REQUIREMENT: Can you pull out each line of the data below that includes the word "cuando"?

── DATA ──

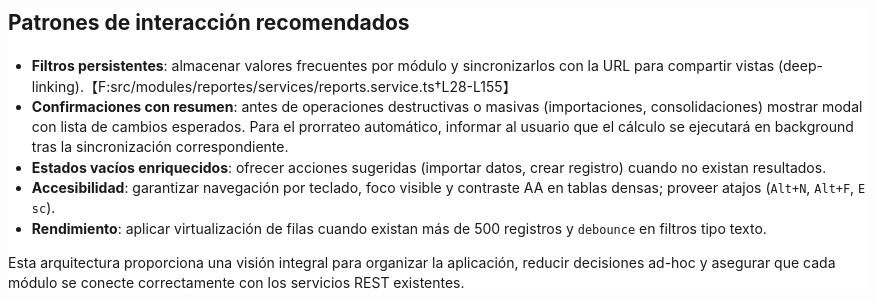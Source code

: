 ## Patrones de interacción recomendados

- **Filtros persistentes**: almacenar valores frecuentes por módulo y sincronizarlos con la URL para compartir vistas (deep-linking).【F:src/modules/reportes/services/reports.service.ts†L28-L155】
- **Confirmaciones con resumen**: antes de operaciones destructivas o masivas (importaciones, consolidaciones) mostrar modal con lista de cambios esperados. Para el prorrateo automático, informar al usuario que el cálculo se ejecutará en background tras la sincronización correspondiente.
- **Estados vacíos enriquecidos**: ofrecer acciones sugeridas (importar datos, crear registro) cuando no existan resultados.
- **Accesibilidad**: garantizar navegación por teclado, foco visible y contraste AA en tablas densas; proveer atajos (`Alt+N`, `Alt+F`, `Esc`).
- **Rendimiento**: aplicar virtualización de filas cuando existan más de 500 registros y `debounce` en filtros tipo texto.

Esta arquitectura proporciona una visión integral para organizar la aplicación, reducir decisiones ad-hoc y asegurar que cada módulo se conecte correctamente con los servicios REST existentes.
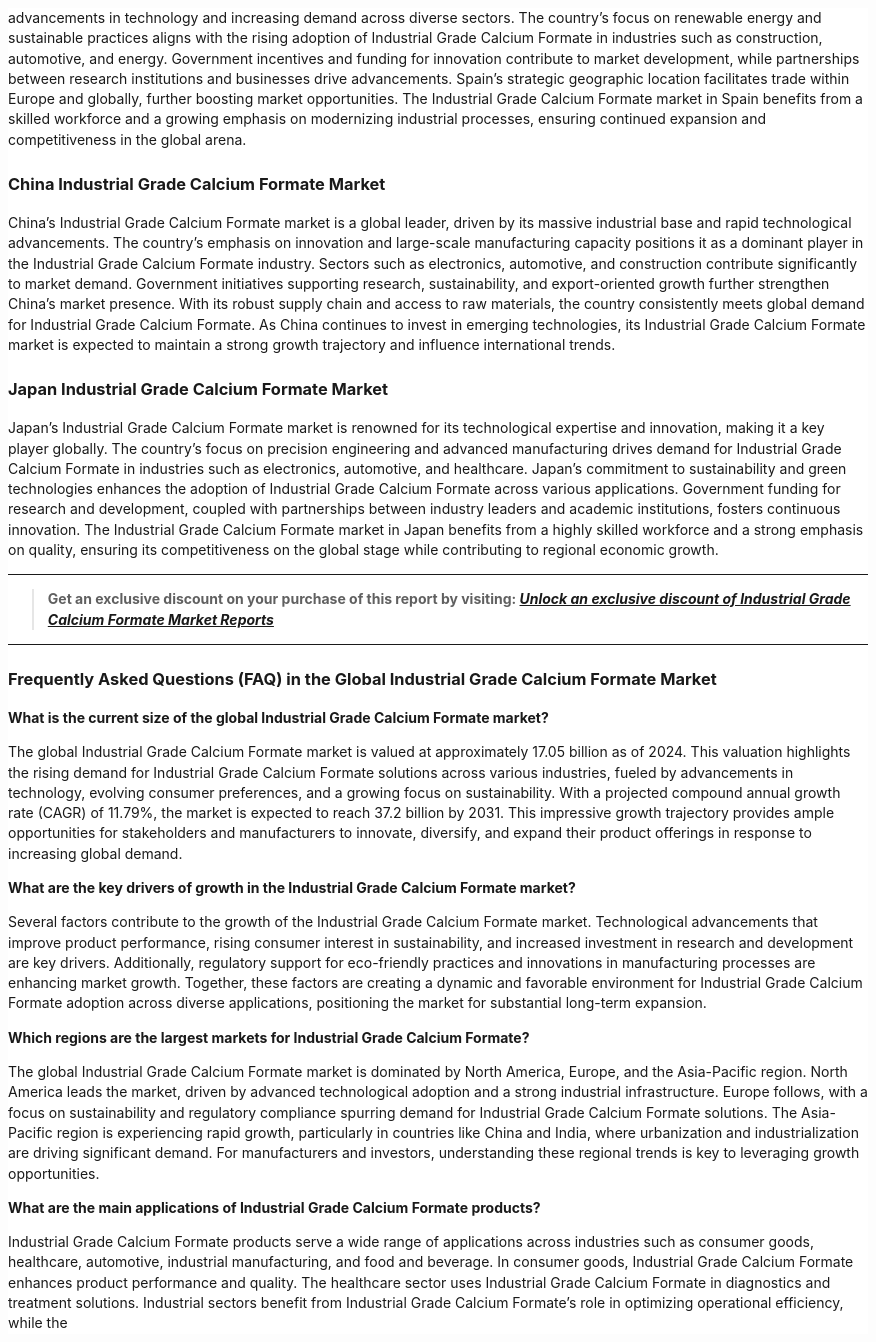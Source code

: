 advancements in technology and increasing demand across diverse sectors. The country&rsquo;s focus on renewable energy and sustainable practices aligns with the rising adoption of Industrial Grade Calcium Formate in industries such as construction, automotive, and energy. Government incentives and funding for innovation contribute to market development, while partnerships between research institutions and businesses drive advancements. Spain&rsquo;s strategic geographic location facilitates trade within Europe and globally, further boosting market opportunities. The Industrial Grade Calcium Formate market in Spain benefits from a skilled workforce and a growing emphasis on modernizing industrial processes, ensuring continued expansion and competitiveness in the global arena.</p><h3>China Industrial Grade Calcium Formate Market</h3><p>China&rsquo;s Industrial Grade Calcium Formate market is a global leader, driven by its massive industrial base and rapid technological advancements. The country&rsquo;s emphasis on innovation and large-scale manufacturing capacity positions it as a dominant player in the Industrial Grade Calcium Formate industry. Sectors such as electronics, automotive, and construction contribute significantly to market demand. Government initiatives supporting research, sustainability, and export-oriented growth further strengthen China&rsquo;s market presence. With its robust supply chain and access to raw materials, the country consistently meets global demand for Industrial Grade Calcium Formate. As China continues to invest in emerging technologies, its Industrial Grade Calcium Formate market is expected to maintain a strong growth trajectory and influence international trends.</p><h3>Japan Industrial Grade Calcium Formate Market</h3><p>Japan&rsquo;s Industrial Grade Calcium Formate market is renowned for its technological expertise and innovation, making it a key player globally. The country&rsquo;s focus on precision engineering and advanced manufacturing drives demand for Industrial Grade Calcium Formate in industries such as electronics, automotive, and healthcare. Japan&rsquo;s commitment to sustainability and green technologies enhances the adoption of Industrial Grade Calcium Formate across various applications. Government funding for research and development, coupled with partnerships between industry leaders and academic institutions, fosters continuous innovation. The Industrial Grade Calcium Formate market in Japan benefits from a highly skilled workforce and a strong emphasis on quality, ensuring its competitiveness on the global stage while contributing to regional economic growth.</p><hr /><blockquote><p><strong>Get an exclusive discount on your purchase of this report by visiting: <em><a href="://marketresearchpulse.com/ask-for-discount/143844?utm_source=Github&amp;utm_medium=019">Unlock an exclusive discount of Industrial Grade Calcium Formate Market Reports</a></em>&nbsp;</strong></p></blockquote><hr /><h3>Frequently Asked Questions (FAQ) in the Global Industrial Grade Calcium Formate Market</h3><p><strong>What is the current size of the global Industrial Grade Calcium Formate market?</strong></p><p>The global Industrial Grade Calcium Formate market is valued at approximately 17.05 billion as of 2024. This valuation highlights the rising demand for Industrial Grade Calcium Formate solutions across various industries, fueled by advancements in technology, evolving consumer preferences, and a growing focus on sustainability. With a projected compound annual growth rate (CAGR) of 11.79%, the market is expected to reach 37.2 billion by 2031. This impressive growth trajectory provides ample opportunities for stakeholders and manufacturers to innovate, diversify, and expand their product offerings in response to increasing global demand.</p><p><strong>What are the key drivers of growth in the Industrial Grade Calcium Formate market?</strong></p><p>Several factors contribute to the growth of the Industrial Grade Calcium Formate market. Technological advancements that improve product performance, rising consumer interest in sustainability, and increased investment in research and development are key drivers. Additionally, regulatory support for eco-friendly practices and innovations in manufacturing processes are enhancing market growth. Together, these factors are creating a dynamic and favorable environment for Industrial Grade Calcium Formate adoption across diverse applications, positioning the market for substantial long-term expansion.</p><p><strong>Which regions are the largest markets for Industrial Grade Calcium Formate?</strong></p><p>The global Industrial Grade Calcium Formate market is dominated by North America, Europe, and the Asia-Pacific region. North America leads the market, driven by advanced technological adoption and a strong industrial infrastructure. Europe follows, with a focus on sustainability and regulatory compliance spurring demand for Industrial Grade Calcium Formate solutions. The Asia-Pacific region is experiencing rapid growth, particularly in countries like China and India, where urbanization and industrialization are driving significant demand. For manufacturers and investors, understanding these regional trends is key to leveraging growth opportunities.</p><p><strong>What are the main applications of Industrial Grade Calcium Formate products?</strong></p><p>Industrial Grade Calcium Formate products serve a wide range of applications across industries such as consumer goods, healthcare, automotive, industrial manufacturing, and food and beverage. In consumer goods, Industrial Grade Calcium Formate enhances product performance and quality. The healthcare sector uses Industrial Grade Calcium Formate in diagnostics and treatment solutions. Industrial sectors benefit from Industrial Grade Calcium Formate&rsquo;s role in optimizing operational efficiency, while the
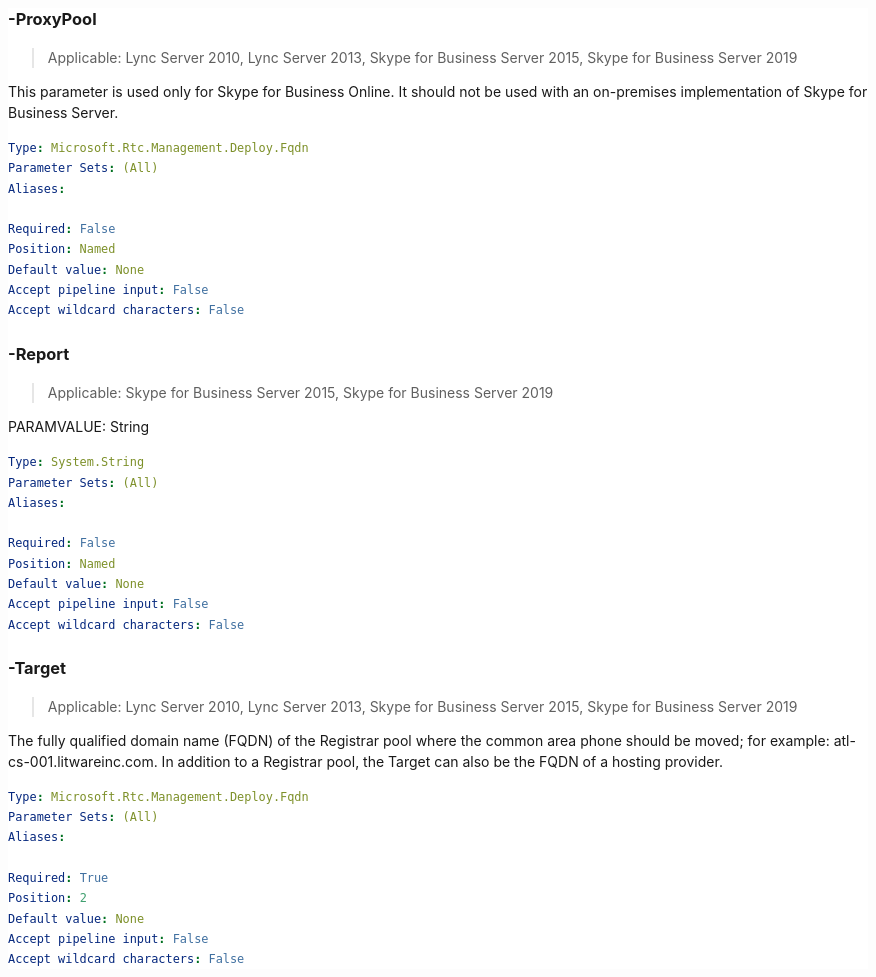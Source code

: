 ### -ProxyPool

> Applicable: Lync Server 2010, Lync Server 2013, Skype for Business Server 2015, Skype for Business Server 2019

This parameter is used only for Skype for Business Online.
It should not be used with an on-premises implementation of Skype for Business Server.



```yaml
Type: Microsoft.Rtc.Management.Deploy.Fqdn
Parameter Sets: (All)
Aliases:

Required: False
Position: Named
Default value: None
Accept pipeline input: False
Accept wildcard characters: False
```

### -Report

> Applicable: Skype for Business Server 2015, Skype for Business Server 2019

PARAMVALUE: String

```yaml
Type: System.String
Parameter Sets: (All)
Aliases:

Required: False
Position: Named
Default value: None
Accept pipeline input: False
Accept wildcard characters: False
```

### -Target

> Applicable: Lync Server 2010, Lync Server 2013, Skype for Business Server 2015, Skype for Business Server 2019

The fully qualified domain name (FQDN) of the Registrar pool where the common area phone should be moved; for example: atl-cs-001.litwareinc.com.
In addition to a Registrar pool, the Target can also be the FQDN of a hosting provider.

```yaml
Type: Microsoft.Rtc.Management.Deploy.Fqdn
Parameter Sets: (All)
Aliases:

Required: True
Position: 2
Default value: None
Accept pipeline input: False
Accept wildcard characters: False
```
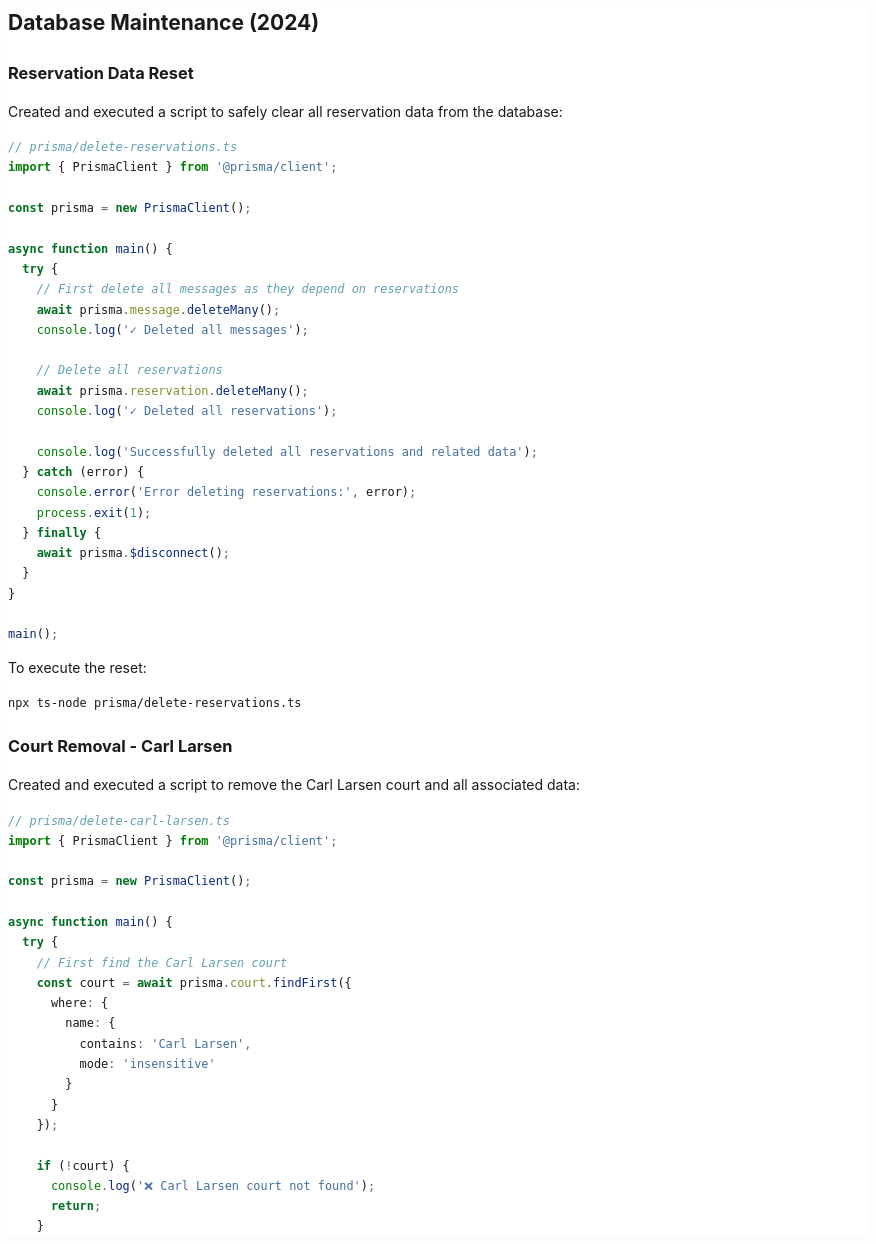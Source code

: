 ## Database Maintenance (2024)

### Reservation Data Reset
Created and executed a script to safely clear all reservation data from the database:

```typescript
// prisma/delete-reservations.ts
import { PrismaClient } from '@prisma/client';

const prisma = new PrismaClient();

async function main() {
  try {
    // First delete all messages as they depend on reservations
    await prisma.message.deleteMany();
    console.log('✓ Deleted all messages');

    // Delete all reservations
    await prisma.reservation.deleteMany();
    console.log('✓ Deleted all reservations');

    console.log('Successfully deleted all reservations and related data');
  } catch (error) {
    console.error('Error deleting reservations:', error);
    process.exit(1);
  } finally {
    await prisma.$disconnect();
  }
}

main();
```

To execute the reset:
```bash
npx ts-node prisma/delete-reservations.ts
```

### Court Removal - Carl Larsen
Created and executed a script to remove the Carl Larsen court and all associated data:

```typescript
// prisma/delete-carl-larsen.ts
import { PrismaClient } from '@prisma/client';

const prisma = new PrismaClient();

async function main() {
  try {
    // First find the Carl Larsen court
    const court = await prisma.court.findFirst({
      where: {
        name: {
          contains: 'Carl Larsen',
          mode: 'insensitive'
        }
      }
    });

    if (!court) {
      console.log('❌ Carl Larsen court not found');
      return;
    }

```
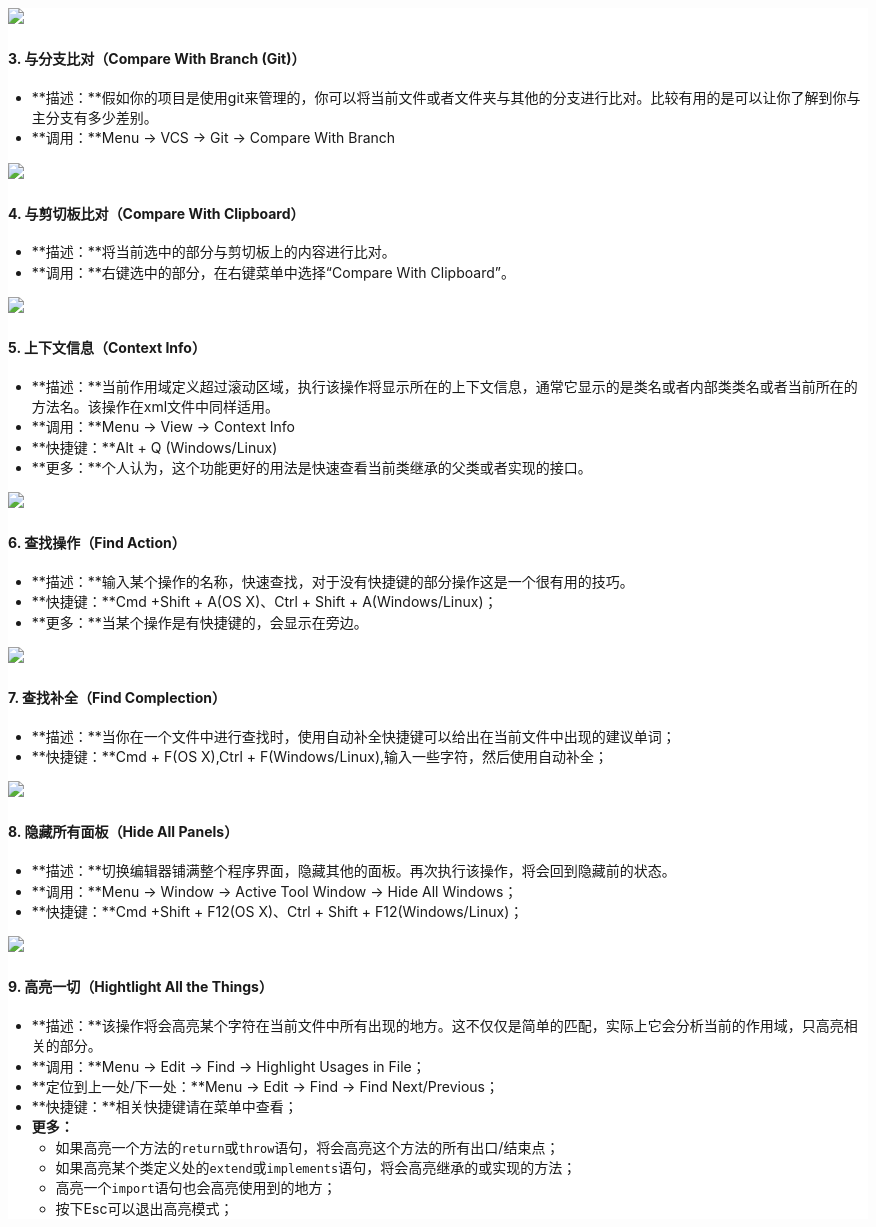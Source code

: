 ![](http://ac-QYgvX1CC.clouddn.com/d26686a76047a506.gif)

#### 3. 与分支比对（Compare With Branch (Git)）

- **描述：**假如你的项目是使用git来管理的，你可以将当前文件或者文件夹与其他的分支进行比对。比较有用的是可以让你了解到你与主分支有多少差别。
- **调用：**Menu → VCS → Git → Compare With Branch 

![](http://ac-QYgvX1CC.clouddn.com/499fa018176ba22a.gif)

#### 4. 与剪切板比对（Compare With Clipboard）

- **描述：**将当前选中的部分与剪切板上的内容进行比对。
- **调用：**右键选中的部分，在右键菜单中选择“Compare With Clipboard”。

![](http://ac-QYgvX1CC.clouddn.com/9777c225ff4417fc.gif)

#### 5. 上下文信息（Context Info）

- **描述：**当前作用域定义超过滚动区域，执行该操作将显示所在的上下文信息，通常它显示的是类名或者内部类类名或者当前所在的方法名。该操作在xml文件中同样适用。
- **调用：**Menu → View → Context Info
- **快捷键：**Alt + Q (Windows/Linux)
- **更多：**个人认为，这个功能更好的用法是快速查看当前类继承的父类或者实现的接口。

![](http://ac-QYgvX1CC.clouddn.com/31fdccb311728b87.gif)

#### 6. 查找操作（Find Action）

- **描述：**输入某个操作的名称，快速查找，对于没有快捷键的部分操作这是一个很有用的技巧。
- **快捷键：**Cmd +Shift + A(OS X)、Ctrl + Shift + A(Windows/Linux)；
- **更多：**当某个操作是有快捷键的，会显示在旁边。

![](http://ac-QYgvX1CC.clouddn.com/8371f24ffedb398b.gif)

#### 7. 查找补全（Find Complection）

- **描述：**当你在一个文件中进行查找时，使用自动补全快捷键可以给出在当前文件中出现的建议单词；
- **快捷键：**Cmd + F(OS X),Ctrl + F(Windows/Linux),输入一些字符，然后使用自动补全；

![](http://ac-QYgvX1CC.clouddn.com/5d0a5eba15c25da3.gif)

#### 8. 隐藏所有面板（Hide All Panels）

- **描述：**切换编辑器铺满整个程序界面，隐藏其他的面板。再次执行该操作，将会回到隐藏前的状态。
- **调用：**Menu → Window → Active Tool Window → Hide All Windows；
- **快捷键：**Cmd +Shift + F12(OS X)、Ctrl + Shift + F12(Windows/Linux)；

![](http://ac-QYgvX1CC.clouddn.com/7f0e65b0682803ab.gif)

#### 9. 高亮一切（Hightlight All the Things）

- **描述：**该操作将会高亮某个字符在当前文件中所有出现的地方。这不仅仅是简单的匹配，实际上它会分析当前的作用域，只高亮相关的部分。
- **调用：**Menu → Edit → Find → Highlight Usages in File；
- **定位到上一处/下一处：**Menu → Edit → Find → Find Next/Previous；
- **快捷键：**相关快捷键请在菜单中查看；
- **更多：**
    - 如果高亮一个方法的`return`或`throw`语句，将会高亮这个方法的所有出口/结束点；
    - 如果高亮某个类定义处的`extend`或`implements`语句，将会高亮继承的或实现的方法；
    - 高亮一个`import`语句也会高亮使用到的地方；
    - 按下Esc可以退出高亮模式；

───

ANSWER TO THE EXERCISE:
- **Estados vacíos enriquecidos**: ofrecer acciones sugeridas (importar datos, crear registro) cuando no existan resultados.
- **Rendimiento**: aplicar virtualización de filas cuando existan más de 500 registros y `debounce` en filtros tipo texto.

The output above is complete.